TASK PROMPT: Output every line of the listing as it stands.

ENTRIES PROVIDED:
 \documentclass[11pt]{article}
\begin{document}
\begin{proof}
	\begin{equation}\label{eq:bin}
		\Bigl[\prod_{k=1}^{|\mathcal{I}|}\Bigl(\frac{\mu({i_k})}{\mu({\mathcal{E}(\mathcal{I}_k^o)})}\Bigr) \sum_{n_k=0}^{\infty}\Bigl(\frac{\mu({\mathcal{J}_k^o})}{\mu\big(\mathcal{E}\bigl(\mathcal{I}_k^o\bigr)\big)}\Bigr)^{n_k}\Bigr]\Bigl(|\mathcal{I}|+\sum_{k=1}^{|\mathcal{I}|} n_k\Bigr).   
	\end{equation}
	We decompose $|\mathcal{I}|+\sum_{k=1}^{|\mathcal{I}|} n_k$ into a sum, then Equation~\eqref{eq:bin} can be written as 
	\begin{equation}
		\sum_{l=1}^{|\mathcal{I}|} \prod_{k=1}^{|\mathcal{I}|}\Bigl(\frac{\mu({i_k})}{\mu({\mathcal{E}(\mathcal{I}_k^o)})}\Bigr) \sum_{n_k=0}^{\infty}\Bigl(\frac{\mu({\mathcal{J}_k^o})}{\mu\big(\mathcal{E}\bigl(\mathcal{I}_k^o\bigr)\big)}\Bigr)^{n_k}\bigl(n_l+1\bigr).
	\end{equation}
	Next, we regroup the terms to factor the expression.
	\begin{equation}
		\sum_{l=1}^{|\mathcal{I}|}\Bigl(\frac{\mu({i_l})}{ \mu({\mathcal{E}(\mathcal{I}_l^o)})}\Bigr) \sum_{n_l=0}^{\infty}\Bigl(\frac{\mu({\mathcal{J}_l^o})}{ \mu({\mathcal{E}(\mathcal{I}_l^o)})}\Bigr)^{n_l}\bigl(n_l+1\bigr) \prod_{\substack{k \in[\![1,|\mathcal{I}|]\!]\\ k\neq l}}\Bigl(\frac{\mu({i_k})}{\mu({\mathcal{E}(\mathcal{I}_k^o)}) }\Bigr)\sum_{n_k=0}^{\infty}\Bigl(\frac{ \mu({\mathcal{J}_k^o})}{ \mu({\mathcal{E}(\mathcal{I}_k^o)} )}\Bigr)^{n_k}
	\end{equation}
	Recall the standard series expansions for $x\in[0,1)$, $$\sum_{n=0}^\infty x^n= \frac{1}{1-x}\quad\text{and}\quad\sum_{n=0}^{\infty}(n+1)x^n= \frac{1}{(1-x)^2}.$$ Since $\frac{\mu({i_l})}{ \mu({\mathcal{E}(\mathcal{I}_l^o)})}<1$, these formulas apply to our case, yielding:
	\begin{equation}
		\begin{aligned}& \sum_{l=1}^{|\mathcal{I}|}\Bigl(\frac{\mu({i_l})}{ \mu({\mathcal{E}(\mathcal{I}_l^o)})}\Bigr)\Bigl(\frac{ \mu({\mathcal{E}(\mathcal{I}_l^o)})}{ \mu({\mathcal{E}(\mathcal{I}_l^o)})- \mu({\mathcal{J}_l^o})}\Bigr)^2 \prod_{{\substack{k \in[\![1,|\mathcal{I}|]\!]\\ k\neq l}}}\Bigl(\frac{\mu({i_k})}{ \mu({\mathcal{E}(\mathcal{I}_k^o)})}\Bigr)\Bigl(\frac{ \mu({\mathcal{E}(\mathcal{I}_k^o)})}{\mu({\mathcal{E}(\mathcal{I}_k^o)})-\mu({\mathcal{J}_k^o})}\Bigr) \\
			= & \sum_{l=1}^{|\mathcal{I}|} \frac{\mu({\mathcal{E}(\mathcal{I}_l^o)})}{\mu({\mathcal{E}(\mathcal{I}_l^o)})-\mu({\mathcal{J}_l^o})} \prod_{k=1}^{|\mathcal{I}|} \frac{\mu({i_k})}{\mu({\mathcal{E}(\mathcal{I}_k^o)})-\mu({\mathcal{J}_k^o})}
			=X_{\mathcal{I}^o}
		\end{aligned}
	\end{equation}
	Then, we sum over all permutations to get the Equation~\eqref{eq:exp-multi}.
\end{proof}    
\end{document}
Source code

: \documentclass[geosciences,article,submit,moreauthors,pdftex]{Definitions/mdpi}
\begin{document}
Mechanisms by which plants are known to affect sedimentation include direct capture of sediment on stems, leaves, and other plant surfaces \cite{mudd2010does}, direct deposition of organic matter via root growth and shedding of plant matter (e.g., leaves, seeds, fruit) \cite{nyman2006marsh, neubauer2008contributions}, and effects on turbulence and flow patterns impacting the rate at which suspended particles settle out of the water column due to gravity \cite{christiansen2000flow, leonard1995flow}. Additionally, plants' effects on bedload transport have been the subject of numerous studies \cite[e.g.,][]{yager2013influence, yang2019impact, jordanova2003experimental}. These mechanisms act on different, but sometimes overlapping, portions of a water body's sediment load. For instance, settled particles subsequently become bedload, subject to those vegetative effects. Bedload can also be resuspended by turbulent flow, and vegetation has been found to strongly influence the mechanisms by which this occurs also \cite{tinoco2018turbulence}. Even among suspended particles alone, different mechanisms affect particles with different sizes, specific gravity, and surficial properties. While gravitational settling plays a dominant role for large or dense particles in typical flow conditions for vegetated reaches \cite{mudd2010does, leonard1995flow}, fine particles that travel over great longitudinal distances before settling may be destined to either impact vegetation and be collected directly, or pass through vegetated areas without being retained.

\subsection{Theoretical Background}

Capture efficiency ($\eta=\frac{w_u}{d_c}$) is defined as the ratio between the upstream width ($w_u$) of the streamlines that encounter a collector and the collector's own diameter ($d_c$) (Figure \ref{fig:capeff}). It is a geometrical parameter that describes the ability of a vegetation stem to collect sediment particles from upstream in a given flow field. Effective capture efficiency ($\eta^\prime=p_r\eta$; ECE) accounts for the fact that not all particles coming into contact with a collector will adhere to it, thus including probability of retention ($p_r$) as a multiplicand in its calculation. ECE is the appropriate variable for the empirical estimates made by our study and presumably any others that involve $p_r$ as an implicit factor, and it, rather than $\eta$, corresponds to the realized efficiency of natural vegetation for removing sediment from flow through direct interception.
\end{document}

THE COMPLETED TASK:
 \documentclass[11pt]{article}
\begin{document}
\begin{proof}
	\begin{equation}\label{eq:bin}
		\Bigl[\prod_{k=1}^{|\mathcal{I}|}\Bigl(\frac{\mu({i_k})}{\mu({\mathcal{E}(\mathcal{I}_k^o)})}\Bigr) \sum_{n_k=0}^{\infty}\Bigl(\frac{\mu({\mathcal{J}_k^o})}{\mu\big(\mathcal{E}\bigl(\mathcal{I}_k^o\bigr)\big)}\Bigr)^{n_k}\Bigr]\Bigl(|\mathcal{I}|+\sum_{k=1}^{|\mathcal{I}|} n_k\Bigr).   
	\end{equation}
	We decompose $|\mathcal{I}|+\sum_{k=1}^{|\mathcal{I}|} n_k$ into a sum, then Equation~\eqref{eq:bin} can be written as 
	\begin{equation}
		\sum_{l=1}^{|\mathcal{I}|} \prod_{k=1}^{|\mathcal{I}|}\Bigl(\frac{\mu({i_k})}{\mu({\mathcal{E}(\mathcal{I}_k^o)})}\Bigr) \sum_{n_k=0}^{\infty}\Bigl(\frac{\mu({\mathcal{J}_k^o})}{\mu\big(\mathcal{E}\bigl(\mathcal{I}_k^o\bigr)\big)}\Bigr)^{n_k}\bigl(n_l+1\bigr).
	\end{equation}
	Next, we regroup the terms to factor the expression.
	\begin{equation}
		\sum_{l=1}^{|\mathcal{I}|}\Bigl(\frac{\mu({i_l})}{ \mu({\mathcal{E}(\mathcal{I}_l^o)})}\Bigr) \sum_{n_l=0}^{\infty}\Bigl(\frac{\mu({\mathcal{J}_l^o})}{ \mu({\mathcal{E}(\mathcal{I}_l^o)})}\Bigr)^{n_l}\bigl(n_l+1\bigr) \prod_{\substack{k \in[\![1,|\mathcal{I}|]\!]\\ k\neq l}}\Bigl(\frac{\mu({i_k})}{\mu({\mathcal{E}(\mathcal{I}_k^o)}) }\Bigr)\sum_{n_k=0}^{\infty}\Bigl(\frac{ \mu({\mathcal{J}_k^o})}{ \mu({\mathcal{E}(\mathcal{I}_k^o)} )}\Bigr)^{n_k}
	\end{equation}
	Recall the standard series expansions for $x\in[0,1)$, $$\sum_{n=0}^\infty x^n= \frac{1}{1-x}\quad\text{and}\quad\sum_{n=0}^{\infty}(n+1)x^n= \frac{1}{(1-x)^2}.$$ Since $\frac{\mu({i_l})}{ \mu({\mathcal{E}(\mathcal{I}_l^o)})}<1$, these formulas apply to our case, yielding:
	\begin{equation}
		\begin{aligned}& \sum_{l=1}^{|\mathcal{I}|}\Bigl(\frac{\mu({i_l})}{ \mu({\mathcal{E}(\mathcal{I}_l^o)})}\Bigr)\Bigl(\frac{ \mu({\mathcal{E}(\mathcal{I}_l^o)})}{ \mu({\mathcal{E}(\mathcal{I}_l^o)})- \mu({\mathcal{J}_l^o})}\Bigr)^2 \prod_{{\substack{k \in[\![1,|\mathcal{I}|]\!]\\ k\neq l}}}\Bigl(\frac{\mu({i_k})}{ \mu({\mathcal{E}(\mathcal{I}_k^o)})}\Bigr)\Bigl(\frac{ \mu({\mathcal{E}(\mathcal{I}_k^o)})}{\mu({\mathcal{E}(\mathcal{I}_k^o)})-\mu({\mathcal{J}_k^o})}\Bigr) \\
			= & \sum_{l=1}^{|\mathcal{I}|} \frac{\mu({\mathcal{E}(\mathcal{I}_l^o)})}{\mu({\mathcal{E}(\mathcal{I}_l^o)})-\mu({\mathcal{J}_l^o})} \prod_{k=1}^{|\mathcal{I}|} \frac{\mu({i_k})}{\mu({\mathcal{E}(\mathcal{I}_k^o)})-\mu({\mathcal{J}_k^o})}
			=X_{\mathcal{I}^o}
		\end{aligned}
	\end{equation}
	Then, we sum over all permutations to get the Equation~\eqref{eq:exp-multi}.
\end{proof}    
\end{document}
Source code

: \documentclass[geosciences,article,submit,moreauthors,pdftex]{Definitions/mdpi}
\begin{document}
Mechanisms by which plants are known to affect sedimentation include direct capture of sediment on stems, leaves, and other plant surfaces \cite{mudd2010does}, direct deposition of organic matter via root growth and shedding of plant matter (e.g., leaves, seeds, fruit) \cite{nyman2006marsh, neubauer2008contributions}, and effects on turbulence and flow patterns impacting the rate at which suspended particles settle out of the water column due to gravity \cite{christiansen2000flow, leonard1995flow}. Additionally, plants' effects on bedload transport have been the subject of numerous studies \cite[e.g.,][]{yager2013influence, yang2019impact, jordanova2003experimental}. These mechanisms act on different, but sometimes overlapping, portions of a water body's sediment load. For instance, settled particles subsequently become bedload, subject to those vegetative effects. Bedload can also be resuspended by turbulent flow, and vegetation has been found to strongly influence the mechanisms by which this occurs also \cite{tinoco2018turbulence}. Even among suspended particles alone, different mechanisms affect particles with different sizes, specific gravity, and surficial properties. While gravitational settling plays a dominant role for large or dense particles in typical flow conditions for vegetated reaches \cite{mudd2010does, leonard1995flow}, fine particles that travel over great longitudinal distances before settling may be destined to either impact vegetation and be collected directly, or pass through vegetated areas without being retained.

\subsection{Theoretical Background}

Capture efficiency ($\eta=\frac{w_u}{d_c}$) is defined as the ratio between the upstream width ($w_u$) of the streamlines that encounter a collector and the collector's own diameter ($d_c$) (Figure \ref{fig:capeff}). It is a geometrical parameter that describes the ability of a vegetation stem to collect sediment particles from upstream in a given flow field. Effective capture efficiency ($\eta^\prime=p_r\eta$; ECE) accounts for the fact that not all particles coming into contact with a collector will adhere to it, thus including probability of retention ($p_r$) as a multiplicand in its calculation. ECE is the appropriate variable for the empirical estimates made by our study and presumably any others that involve $p_r$ as an implicit factor, and it, rather than $\eta$, corresponds to the realized efficiency of natural vegetation for removing sediment from flow through direct interception.
\end{document}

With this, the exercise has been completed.